Ein derart angesprochenes Volk wird durch diese Rede erst als Volk konstituiert. Das mit den Worten der US-Verfassung „We, the people“ angesprochene Volk ist ein anderes Volk als die Siedlermasse. Diese Rede markiert die Differenz zwischen dem „politischen Volk“ und der amorphen Menge. Vom Volk reden heißt, das Volk erst zu produzieren. Die Frage, welches Volk konstituiert werden soll, ist immer umkämpft.

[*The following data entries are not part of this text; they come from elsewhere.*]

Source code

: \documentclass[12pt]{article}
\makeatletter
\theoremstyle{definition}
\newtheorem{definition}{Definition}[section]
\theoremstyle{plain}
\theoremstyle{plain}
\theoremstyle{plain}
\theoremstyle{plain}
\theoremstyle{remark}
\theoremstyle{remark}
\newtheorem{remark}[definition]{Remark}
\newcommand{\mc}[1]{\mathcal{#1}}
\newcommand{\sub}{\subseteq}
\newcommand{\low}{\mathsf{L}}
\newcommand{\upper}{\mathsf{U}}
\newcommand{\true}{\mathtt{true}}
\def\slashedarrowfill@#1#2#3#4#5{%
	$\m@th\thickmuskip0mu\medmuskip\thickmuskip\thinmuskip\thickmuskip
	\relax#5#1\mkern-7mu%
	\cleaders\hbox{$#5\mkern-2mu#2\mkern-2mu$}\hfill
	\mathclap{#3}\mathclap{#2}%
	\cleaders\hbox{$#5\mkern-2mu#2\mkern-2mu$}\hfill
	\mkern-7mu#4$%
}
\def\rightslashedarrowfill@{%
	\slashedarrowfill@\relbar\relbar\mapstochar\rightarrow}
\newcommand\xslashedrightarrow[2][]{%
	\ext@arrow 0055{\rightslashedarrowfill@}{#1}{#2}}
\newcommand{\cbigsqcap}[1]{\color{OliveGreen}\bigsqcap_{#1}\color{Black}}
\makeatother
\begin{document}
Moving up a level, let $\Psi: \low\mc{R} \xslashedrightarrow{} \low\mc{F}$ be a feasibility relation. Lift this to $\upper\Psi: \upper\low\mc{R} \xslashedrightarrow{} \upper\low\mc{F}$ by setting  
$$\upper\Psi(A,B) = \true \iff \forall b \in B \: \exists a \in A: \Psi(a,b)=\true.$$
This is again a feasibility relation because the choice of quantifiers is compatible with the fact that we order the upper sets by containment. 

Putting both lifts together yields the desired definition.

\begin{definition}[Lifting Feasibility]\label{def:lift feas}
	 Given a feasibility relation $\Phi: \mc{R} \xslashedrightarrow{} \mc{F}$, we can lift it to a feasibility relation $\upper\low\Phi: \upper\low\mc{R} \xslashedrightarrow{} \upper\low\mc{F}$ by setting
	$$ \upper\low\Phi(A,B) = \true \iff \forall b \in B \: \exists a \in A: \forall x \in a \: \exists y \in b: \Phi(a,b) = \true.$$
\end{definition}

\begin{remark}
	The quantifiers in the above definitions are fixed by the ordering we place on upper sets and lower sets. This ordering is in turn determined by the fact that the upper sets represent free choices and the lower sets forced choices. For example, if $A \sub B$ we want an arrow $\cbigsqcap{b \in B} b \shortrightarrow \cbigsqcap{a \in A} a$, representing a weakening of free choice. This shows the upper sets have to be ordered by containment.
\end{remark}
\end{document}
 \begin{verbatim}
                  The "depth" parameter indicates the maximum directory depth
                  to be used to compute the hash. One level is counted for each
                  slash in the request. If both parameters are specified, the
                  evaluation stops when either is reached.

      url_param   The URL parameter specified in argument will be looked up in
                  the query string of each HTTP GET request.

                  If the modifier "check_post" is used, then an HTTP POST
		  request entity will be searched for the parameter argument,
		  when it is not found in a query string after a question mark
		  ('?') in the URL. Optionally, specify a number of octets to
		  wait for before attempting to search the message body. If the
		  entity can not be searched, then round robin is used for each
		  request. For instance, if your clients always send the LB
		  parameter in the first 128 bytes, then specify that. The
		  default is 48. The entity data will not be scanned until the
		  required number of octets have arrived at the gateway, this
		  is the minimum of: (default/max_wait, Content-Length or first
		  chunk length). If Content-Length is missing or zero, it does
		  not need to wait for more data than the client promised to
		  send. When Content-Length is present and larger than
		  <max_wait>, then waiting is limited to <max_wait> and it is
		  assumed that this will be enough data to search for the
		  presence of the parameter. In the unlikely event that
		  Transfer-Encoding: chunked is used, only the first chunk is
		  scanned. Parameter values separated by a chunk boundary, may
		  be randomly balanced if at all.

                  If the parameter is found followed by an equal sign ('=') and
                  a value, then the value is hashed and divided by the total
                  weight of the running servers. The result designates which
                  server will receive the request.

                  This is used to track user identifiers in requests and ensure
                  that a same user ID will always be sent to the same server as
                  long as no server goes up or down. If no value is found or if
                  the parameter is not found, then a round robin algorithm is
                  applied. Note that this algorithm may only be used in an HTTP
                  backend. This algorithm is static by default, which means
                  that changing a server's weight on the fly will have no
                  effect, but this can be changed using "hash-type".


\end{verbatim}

Das Volk, das einem linken Patriotismus vorschweben könnte, ist keine Masse atomisierter Individuen, auch keine Gemeinschaft verwalteter Bürger und schon gar kein Mob verhetzter Nationalisten, sondern eine Gesellschaft ihrer Rechte bewusster Bürger. Einer solchen Rede liegt ein Begriff der aktiven Bürgerschaft zugrunde, der die in einem Gemeinwesen lebenden Einwanderer nicht aus-, sondern einschließt – als Adressaten des Aufrufes, dieses Land zu verbessern. Gleichzeitig ist ein solcher Einschluss schon der erste Akt dieser Verbesserung. Solcher Patriotismus spricht Migranten als „gewissermaßen unsere Landsleute“ an und strebt danach – frei nach Étienne Balibar –, sie zu unseren „tatsächlichen Landsleuten“ zu machen.
Aus dem imaginären Fundus der nationalen Geschichte hat die Linke in vielen Ländern immer zu schöpfen vermocht. So bezog sich die französische Linke, egal welcher Couleur, immer auf die Versprechen der revolutionären, republikanischen Geschichte ihres Landes, auf die sie stolz war. Ähnliches gilt für die US-Linke, die die egalitären Versprechen des „utopischen Amerika“ nicht bloß als „Ideologie“ abtat, sondern diese immer aufs Neue zu mobilisieren versuchte, ihrer möglichen Einlösung in einem besseren Morgen wegen.
Unbestreitbar ist natürlich, dass in manchen Gesellschaften die Bedingungen, patriotische Impulse für emanzipatorische Politik zu mobilisieren, günstiger sind als in anderen. „Die Vereinigten Staaten haben dadurch besonderes Glück, dass bei ihnen von Anfang an ihr Patriotismus den Sinn der Nationalität mit einem liberal-repräsentativen System verband“, schreibt der kanadische Theoretiker Charles Taylor. Die Einwanderungsgesellschaft der USA verlangt von den neu Hinzukommenden nicht, dass sie in eine ethnisch oder auch nur kulturell homogene Nation „passen“, dafür aber, dass „sie sich auf die politische Ideologie verpflichten, die um die abstrakten Ideale von Freiheit, Gleichheit und Republikanismus kreiste“, wie der linksliberale amerikanische Philosoph Michael Walzer formuliert.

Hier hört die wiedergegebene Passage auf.